There were a lot of secrets in our family when I was growing up. Secrets about paternity, addiction, physical, emotional, mental and sexual abuse. And in order to keep secrets you have to lie. To pretend to the outside world that everything is normal and you are part of a loving, happy family. Those lies are a heavy burden for a child.
As an adult I have been cheated on by partners and being on the receiving end of lies is devastating.
The purpose of lies is always control. The person lying controls the narrative of your life and the lives of those around them. Abuse always contains lies.

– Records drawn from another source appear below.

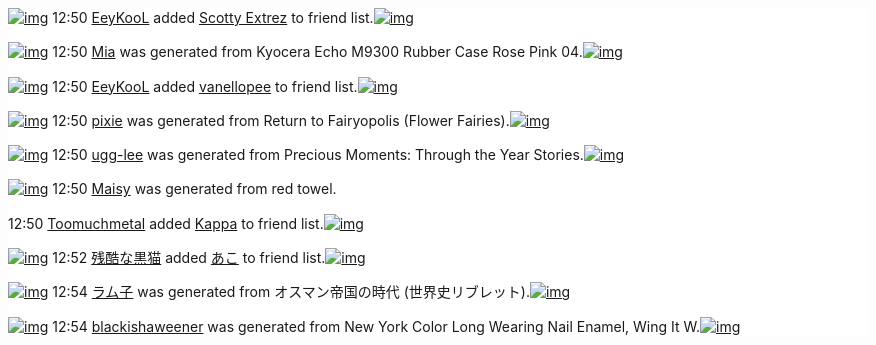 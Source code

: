 [![img](http://img198.imageshack.us/img198/7011/sxqz.jpg)](http://www.barcodekanojo.com/user/432994/EeyKooL) 12:50 [EeyKooL](http://www.barcodekanojo.com/user/432994/EeyKooL) added [Scotty Extrez](http://www.barcodekanojo.com/kanojo/1847680/Scotty%20Extrez) to friend list.[![img](http://kacdn10.appspot.com/6279448345182208/455e.png)](http://www.barcodekanojo.com/kanojo/1847680/Scotty%20Extrez)

[![img](http://kacdn09.appspot.com/5660242373246976/923b8.png)](http://www.barcodekanojo.com/kanojo/2752522/Mia) 12:50 [Mia](http://www.barcodekanojo.com/kanojo/2752522/Mia) was generated from Kyocera Echo M9300 Rubber Case Rose Pink 04.[![img](http://kacdn06.appspot.com/6181676099043328/2bec.jpg)](http://www.barcodekanojo.com/product_images/barcode/5298911/1390103400/50x50xKyocera,P20Echo,P20M9300,P20Rubber,P20Case,P20Rose,P20Pink,P2004.jpg,qw=88,ah=88.pagespeed.ic.K-zlTZAWRM.jpg)

[![img](http://img198.imageshack.us/img198/7011/sxqz.jpg)](http://www.barcodekanojo.com/user/432994/EeyKooL) 12:50 [EeyKooL](http://www.barcodekanojo.com/user/432994/EeyKooL) added [vanellopee](http://www.barcodekanojo.com/kanojo/2676799/vanellopee) to friend list.[![img](http://kacdn04.appspot.com/5255935358402560/0e3b.png)](http://www.barcodekanojo.com/kanojo/2676799/vanellopee)

[![img](http://kacdn04.appspot.com/5536786491113472/e977.png)](http://www.barcodekanojo.com/kanojo/2752523/pixie) 12:50 [pixie](http://www.barcodekanojo.com/kanojo/2752523/pixie) was generated from Return to Fairyopolis (Flower Fairies).[![img](http://kacdn07.appspot.com/4723362366488576/5854.jpg)](http://www.barcodekanojo.com/product_images/barcode/5298913/1390103429/50x50xReturn,P20to,P20Fairyopolis,P20,P28Flower,P20Fairies,P29.jpg,qw=88,ah=88.pagespeed.ic.WFQaikGIuZ.jpg)

[![img](http://kacdn01.appspot.com/6257161491447808/f5fe.png)](http://www.barcodekanojo.com/kanojo/2752524/ugg-lee) 12:50 [ugg-lee](http://www.barcodekanojo.com/kanojo/2752524/ugg-lee) was generated from Precious Moments: Through the Year Stories.[![img](http://kacdn01.appspot.com/6408606601707520/47c2.jpg)](http://www.barcodekanojo.com/product_images/barcode/5298914/1390103439/Precious%20Moments%3A%20Through%20the%20Year%20Stories.jpg)

[![img](http://kacdn07.appspot.com/4723501952925696/538f.png)](http://www.barcodekanojo.com/kanojo/2752525/Maisy) 12:50 [Maisy](http://www.barcodekanojo.com/kanojo/2752525/Maisy) was generated from red towel.

12:50 [Toomuchmetal](http://www.barcodekanojo.com/user/432971/Toomuchmetal) added [Kappa](http://www.barcodekanojo.com/kanojo/2432404/Kappa) to friend list.[![img](http://img191.imageshack.us/img191/8967/9bif.png)](http://www.barcodekanojo.com/kanojo/2432404/Kappa)

[![img](http://kacdn10.appspot.com/6579915130404864/8cac.jpg)](http://www.barcodekanojo.com/user/315707/%E6%AE%8B%E9%85%B7%E3%81%AA%E9%BB%92%E7%8C%AB) 12:52 [残酷な黒猫](http://www.barcodekanojo.com/user/315707/%E6%AE%8B%E9%85%B7%E3%81%AA%E9%BB%92%E7%8C%AB) added [あこ](http://www.barcodekanojo.com/kanojo/328752/%E3%81%82%E3%81%93) to friend list.[![img](http://kacdn08.appspot.com/5563042699935744/7ff1.png)](http://www.barcodekanojo.com/kanojo/328752/%E3%81%82%E3%81%93)

[![img](http://kacdn07.appspot.com/4545775132475392/300b.png)](http://www.barcodekanojo.com/kanojo/2752526/%E3%83%A9%E3%83%A0%E5%AD%90) 12:54 [ラム子](http://www.barcodekanojo.com/kanojo/2752526/%E3%83%A9%E3%83%A0%E5%AD%90) was generated from オスマン帝国の時代 (世界史リブレット).[![img](http://kacdn10.appspot.com/4520619240587264/c55c.jpg)](http://www.barcodekanojo.com/product_images/barcode/5298918/1390103603/50x50x,PE3,P82,PAA,PE3,P82,PB9,PE3,P83,P9E,PE3,P83,PB3,PE5,PB8,P9D,PE5,P9B,PBD,PE3,P81,PAE,PE6,P99,P82,PE4,PBB,PA3,P20,P28,PE4,PB8,P96,PE7,P95,P8C,PE5,P8F,PB2,PE3,P83,PAA,PE3,P83,P96,PE3,P83,PAC,PE3,P83,P83,PE3,P83,P88,P29.jpg,qw=88,ah=88.pagespeed.ic.xVxFYCk_Ep.jpg)

[![img](http://kacdn08.appspot.com/5712777339469824/e977e.png)](http://www.barcodekanojo.com/kanojo/2752527/blackishaweener) 12:54 [blackishaweener](http://www.barcodekanojo.com/kanojo/2752527/blackishaweener) was generated from New York Color Long Wearing Nail Enamel, Wing It W.[![img](http://kacdn03.appspot.com/4684863353389056/cddf.jpg)](http://www.barcodekanojo.com/product_images/barcode/5298919/1390103627/50x50xNew,P20York,P20Color,P20Long,P20Wearing,P20Nail,P20Enamel,P2C,P20Wing,P20It,P20W.jpg,qw=88,ah=88.pagespeed.ic.zd_BF5bsoF.jpg)
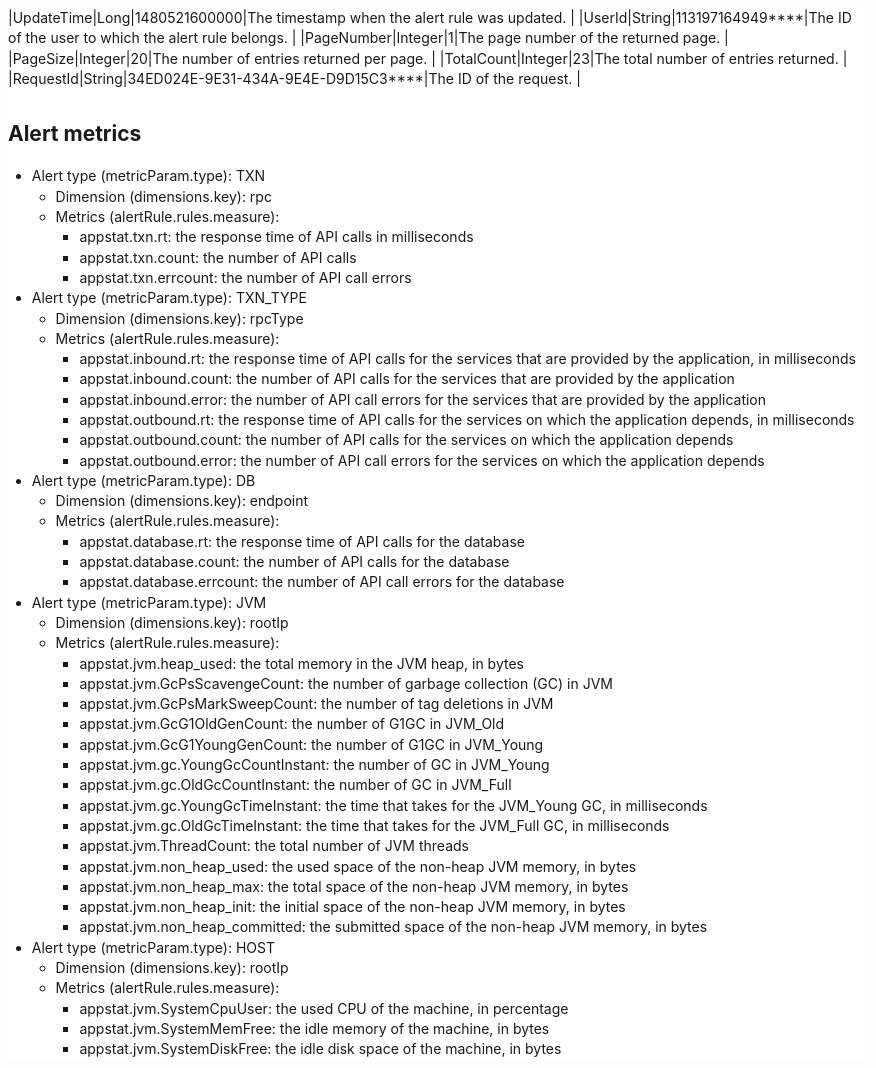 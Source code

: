|UpdateTime|Long|1480521600000|The timestamp when the alert rule was updated. |
|UserId|String|113197164949\*\*\*\*|The ID of the user to which the alert rule belongs. |
|PageNumber|Integer|1|The page number of the returned page. |
|PageSize|Integer|20|The number of entries returned per page. |
|TotalCount|Integer|23|The total number of entries returned. |
|RequestId|String|34ED024E-9E31-434A-9E4E-D9D15C3\*\*\*\*|The ID of the request. |

## Alert metrics

-   Alert type \(metricParam.type\): TXN
    -   Dimension \(dimensions.key\): rpc
    -   Metrics \(alertRule.rules.measure\):
        -   appstat.txn.rt: the response time of API calls in milliseconds
        -   appstat.txn.count: the number of API calls
        -   appstat.txn.errcount: the number of API call errors
-   Alert type \(metricParam.type\): TXN\_TYPE
    -   Dimension \(dimensions.key\): rpcType
    -   Metrics \(alertRule.rules.measure\):
        -   appstat.inbound.rt: the response time of API calls for the services that are provided by the application, in milliseconds
        -   appstat.inbound.count: the number of API calls for the services that are provided by the application
        -   appstat.inbound.error: the number of API call errors for the services that are provided by the application
        -   appstat.outbound.rt: the response time of API calls for the services on which the application depends, in milliseconds
        -   appstat.outbound.count: the number of API calls for the services on which the application depends
        -   appstat.outbound.error: the number of API call errors for the services on which the application depends
-   Alert type \(metricParam.type\): DB
    -   Dimension \(dimensions.key\): endpoint
    -   Metrics \(alertRule.rules.measure\):
        -   appstat.database.rt: the response time of API calls for the database
        -   appstat.database.count: the number of API calls for the database
        -   appstat.database.errcount: the number of API call errors for the database
-   Alert type \(metricParam.type\): JVM
    -   Dimension \(dimensions.key\): rootIp
    -   Metrics \(alertRule.rules.measure\):
        -   appstat.jvm.heap\_used: the total memory in the JVM heap, in bytes
        -   appstat.jvm.GcPsScavengeCount: the number of garbage collection \(GC\) in JVM
        -   appstat.jvm.GcPsMarkSweepCount: the number of tag deletions in JVM
        -   appstat.jvm.GcG1OldGenCount: the number of G1GC in JVM\_Old
        -   appstat.jvm.GcG1YoungGenCount: the number of G1GC in JVM\_Young
        -   appstat.jvm.gc.YoungGcCountInstant: the number of GC in JVM\_Young
        -   appstat.jvm.gc.OldGcCountInstant: the number of GC in JVM\_Full
        -   appstat.jvm.gc.YoungGcTimeInstant: the time that takes for the JVM\_Young GC, in milliseconds
        -   appstat.jvm.gc.OldGcTimeInstant: the time that takes for the JVM\_Full GC, in milliseconds
        -   appstat.jvm.ThreadCount: the total number of JVM threads
        -   appstat.jvm.non\_heap\_used: the used space of the non-heap JVM memory, in bytes
        -   appstat.jvm.non\_heap\_max: the total space of the non-heap JVM memory, in bytes
        -   appstat.jvm.non\_heap\_init: the initial space of the non-heap JVM memory, in bytes
        -   appstat.jvm.non\_heap\_committed: the submitted space of the non-heap JVM memory, in bytes
-   Alert type \(metricParam.type\): HOST
    -   Dimension \(dimensions.key\): rootIp
    -   Metrics \(alertRule.rules.measure\):
        -   appstat.jvm.SystemCpuUser: the used CPU of the machine, in percentage
        -   appstat.jvm.SystemMemFree: the idle memory of the machine, in bytes
        -   appstat.jvm.SystemDiskFree: the idle disk space of the machine, in bytes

As an adult I abhor lies and try to be as honest as I can possibly be in all things. Lies change you forever. If a person you thought you knew and loved could lie to you, or force you to lie to cover for their abuse, it makes you distrustful of everyone. Lies also rob you of autonomy – it’s impossible to make decisions about your life if there are facts about which you are unaware.
Liars are adept at presenting themselves to the world as ‘nice’ people. Trustworthy people. Kind, caring, empathic people. It’s not like they go around with ‘I’m a liar’ tattooed on their forehead and most of the people in their lives believe they are honest, having no clue they have been lied to or that there are secrets about which they know nothing. But here’s the important point – liars lie because they are behaving in ways that would hurt you. But instead of stopping the hurtful action they continue with it because they want to and then they lie about it. Nobody who loves or cares about you behaves like that.
Trust and honesty are the cornerstones of a healthy, loving relationship. Without them there is no relationship.